There’s my hand, over there,
And one foot, mangled beyond
Hope of reconnection; I’m done.

Gentle footsteps in the sand
Towards my wreckage, eyes wet
With tears so compassionate;
He stands over me silently.
Then, after gathering the pieces,
He sat and began to reassemble.
How he saw worth, I do not
Know, but he took precious time,
With care so unprecedented
Until broken was made whole.
“You are worth it.” He
Said as I stood up in awe.
“Now follow me, hear my

Words, and live out your life.”

Sunday, October 27, 2013

Books: October

I somehow thought that because I'm in England now, I wouldn't be buying as many books, but apparently that was a completely foolish thought. There's a used bookstore here that is utterly amazing. I was literally breathless when I first walked in. It's like a maze of many little rooms, and stairs everywhere and it's a treasure hunt, trying to find as many books for the lowest amount of money. How I'm getting these books home, I'm not quite sure yet, but one thing at a time.

For school, I had to read Alive in Christ and write an essay on it, which was interesting to do. Also, Ender's Game was amazing, with plot twist near the end that made my jaw drop and I definitely yelled for awhile. I'm quite excited to read the sequel for that one. Her Fearful Symmetry had a painful ending as well but it was good, quite a twist.
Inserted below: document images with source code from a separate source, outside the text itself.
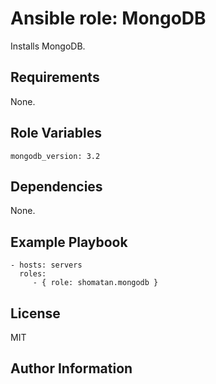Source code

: Ansible role: MongoDB
=========

Installs MongoDB.

Requirements
------------

None.

Role Variables
--------------

    mongodb_version: 3.2

Dependencies
------------

None.

Example Playbook
----------------

    - hosts: servers
      roles:
         - { role: shomatan.mongodb }

License
-------

MIT

Author Information
------------------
I'm excited to keep reading my new books and I'll try to limit myself on how many I buy, though that may be quite painful.

Read:
1. Selected Poems of Algernon Charles Swinburne
2. Alive in Christ
3. Ender’s Game
4. Outlander
5. Her Fearful Symmetry

Bought/Received:
1. Alive in Christ
2. Ender’s Game
3. Web of Darkness
4. James Herriot Stories
5. Selected Poems of Algernon Charles Swinburne
6. Celtic Fairy Tales
7. The Subtle Knife
8. The House at Riverton
9. The Wind in the Willows
10. Her Fearful Symmetry
11. Speaker for the Dead
12. Thunderball
13. The Spy Who Loved Me
14. For Your Eyes Only
15. Moonraker
16. City of Fallen Angels

17. City of Lost Souls

Friday, October 25, 2013

Best Version

I know you see darkness,
The vile mess that bogs you down,
And in despair, you fall, broken.
I know of your struggles
And the scars you try to hide.
You do not see the beauty
Inside that I know is there.
You fear living in my light,
Lest your rotten heart be revealed.
But while you see the outside,
I see the best version of you,
The perfect sculpture underneath,
One that only I can find.
Let me chip away at your heart
To reveal the glorious plan
That I have for your life.

Wine and Bread

Grapes are sweet, in their way,
Together in community all as one,
None so different from each other.
Solid, well put together without blemish,
Perfection thought to have been reached.
Yet for there to be sweet wine,
Bread broken to feed the others,
Perfection must be crushed beyond any
Recognition, willingly walking into the vat
Where all self will be squeezed
Out to transform sweet into sweeter,
Meshed together, pain bringing change
From the core to the flesh.
Bread must be broken to be eaten,
Laid upon the table of sacrifice,
Emptied time and again but then
Refilled; the beauty of being broken.

Tuesday, October 22, 2013

The Call of a Knight

 The highest calling, that of a knight, glorious and honorable, a calling to anyone with a heart willing. One of highest standing, noble in deed and title. Yet to be a knight, a strong warrior in the face of a thousand armies, it is a life of tears and sorrows one must follow. Discipline is the greatest foe and friend, a rod to the back to teach what is right.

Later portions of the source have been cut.